The evidence of the impact of quality improvement collaboratives is positive but limited. The apparent inconsistency between the widespread belief in and use of quality improvement collaboratives and the available evidence heightens the importance of a deeper understanding of the relative strength of this intervention. Quality improvement collaboratives are, by their nature, complex and applied in many different ways.

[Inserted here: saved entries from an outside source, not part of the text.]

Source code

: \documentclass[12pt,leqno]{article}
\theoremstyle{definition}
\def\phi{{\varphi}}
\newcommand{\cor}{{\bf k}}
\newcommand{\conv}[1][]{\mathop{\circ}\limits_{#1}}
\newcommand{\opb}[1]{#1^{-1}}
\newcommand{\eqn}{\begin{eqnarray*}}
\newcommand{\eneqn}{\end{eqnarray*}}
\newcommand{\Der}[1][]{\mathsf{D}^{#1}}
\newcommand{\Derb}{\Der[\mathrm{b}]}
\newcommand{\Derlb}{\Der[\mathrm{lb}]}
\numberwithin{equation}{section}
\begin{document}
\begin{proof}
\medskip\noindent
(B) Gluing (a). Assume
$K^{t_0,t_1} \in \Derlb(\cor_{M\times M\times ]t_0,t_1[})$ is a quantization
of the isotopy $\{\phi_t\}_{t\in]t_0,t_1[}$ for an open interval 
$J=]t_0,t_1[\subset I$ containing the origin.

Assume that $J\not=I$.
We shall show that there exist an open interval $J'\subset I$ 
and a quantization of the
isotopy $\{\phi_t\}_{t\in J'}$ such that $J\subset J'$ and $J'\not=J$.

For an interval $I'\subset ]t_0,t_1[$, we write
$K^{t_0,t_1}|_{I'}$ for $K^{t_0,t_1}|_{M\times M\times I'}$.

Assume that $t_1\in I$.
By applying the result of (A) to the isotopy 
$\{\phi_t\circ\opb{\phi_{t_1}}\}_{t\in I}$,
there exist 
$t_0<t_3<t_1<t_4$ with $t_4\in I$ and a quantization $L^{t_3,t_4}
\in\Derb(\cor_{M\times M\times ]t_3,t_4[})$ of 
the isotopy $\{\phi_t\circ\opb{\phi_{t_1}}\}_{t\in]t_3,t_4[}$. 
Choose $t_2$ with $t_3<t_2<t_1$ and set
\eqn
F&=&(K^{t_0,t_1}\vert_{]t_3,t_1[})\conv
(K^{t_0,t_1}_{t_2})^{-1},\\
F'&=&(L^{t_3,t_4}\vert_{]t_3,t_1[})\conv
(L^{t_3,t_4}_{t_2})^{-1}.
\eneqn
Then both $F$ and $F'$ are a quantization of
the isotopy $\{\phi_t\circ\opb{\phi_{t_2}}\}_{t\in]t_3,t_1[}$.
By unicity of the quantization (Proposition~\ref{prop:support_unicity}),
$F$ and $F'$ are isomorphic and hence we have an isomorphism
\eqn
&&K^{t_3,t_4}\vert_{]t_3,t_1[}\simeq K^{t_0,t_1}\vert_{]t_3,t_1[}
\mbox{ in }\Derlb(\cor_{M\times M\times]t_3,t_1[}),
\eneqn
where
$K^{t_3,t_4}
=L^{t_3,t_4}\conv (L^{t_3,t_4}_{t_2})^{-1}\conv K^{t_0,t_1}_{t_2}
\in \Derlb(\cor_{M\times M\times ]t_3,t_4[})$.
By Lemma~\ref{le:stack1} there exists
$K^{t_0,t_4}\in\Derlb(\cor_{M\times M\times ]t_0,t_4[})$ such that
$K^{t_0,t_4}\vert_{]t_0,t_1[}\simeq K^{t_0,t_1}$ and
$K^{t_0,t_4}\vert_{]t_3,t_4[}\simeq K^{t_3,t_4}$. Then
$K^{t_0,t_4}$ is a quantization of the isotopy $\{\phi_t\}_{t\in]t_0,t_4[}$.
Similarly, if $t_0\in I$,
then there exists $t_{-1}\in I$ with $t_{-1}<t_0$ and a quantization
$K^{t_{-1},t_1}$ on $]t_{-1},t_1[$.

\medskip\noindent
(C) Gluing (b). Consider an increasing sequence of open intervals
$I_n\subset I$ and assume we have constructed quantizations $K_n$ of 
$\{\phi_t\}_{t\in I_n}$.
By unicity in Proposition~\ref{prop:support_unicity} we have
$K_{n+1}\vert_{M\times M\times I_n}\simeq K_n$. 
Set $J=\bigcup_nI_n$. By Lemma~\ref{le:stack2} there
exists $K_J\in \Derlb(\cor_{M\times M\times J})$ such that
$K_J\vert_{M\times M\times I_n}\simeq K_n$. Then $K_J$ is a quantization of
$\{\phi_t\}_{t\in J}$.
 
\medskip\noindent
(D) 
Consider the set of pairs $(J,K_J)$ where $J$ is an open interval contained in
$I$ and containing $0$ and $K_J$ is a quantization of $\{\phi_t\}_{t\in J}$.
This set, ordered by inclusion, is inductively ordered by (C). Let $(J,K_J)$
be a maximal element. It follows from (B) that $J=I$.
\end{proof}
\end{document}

Considering that quality improvement collaboratives seem to play a key part in current strategies focused on accelerating improvement, represent substantial investments of time and funding, but may have only modest effects on outcomes at best, then further knowledge of the effectiveness of the basic components, cost effectiveness, variability within collaboratives, and success factors is crucial for determining their value. What mechanisms are responsible for the results and their variations: for example, does effectiveness depend on the topic chosen and are there specific components, supportive contextual factors, or site characteristics that enhance the effectiveness of quality improvement collaboratives? It is possible that a quality improvement collaborative works for some organisations but not for others because of inherent differences in the history and culture of organisations. The data collected in the included studies did not provide the information needed to understand and explain the findings. To understand how and why quality improvement collaboratives work it is necessary to look into the “black box” of the intervention and to study the determinants of success or failure. A detailed formative evaluation of the projects might provide additional insight into these problems. The studies needed balance between uncontrolled process oriented reports and rigorously controlled designs,10 11 12
and a sound integration of process and effect data is needed to understand in more detail why some quality improvement collaboratives and some organisations participating in such a collaborative are successful while others fail to change practice. We look forward to studies adding to this body of knowledge.13 14 15
Limitations should be considered in interpreting the results of this review. Firstly, as in any systematic review we may have missed relevant studies. We searched multiple databases, however, and checked our search with free text words with a strategy that included MeSH terms (box 1) based on key words in the relevant studies. These searches did not add new studies. Secondly, our search was limited to quality improvement collaboratives involving the five essential features described in our inclusion criteria and to English language journals. This might have introduced bias if the effectiveness described in these studies differed systematically from those involving other features and appearing in other languages. Thirdly, the key components of some quality improvement collaboratives could have been misclassified, although our abstraction process showed good inter-rater reliability.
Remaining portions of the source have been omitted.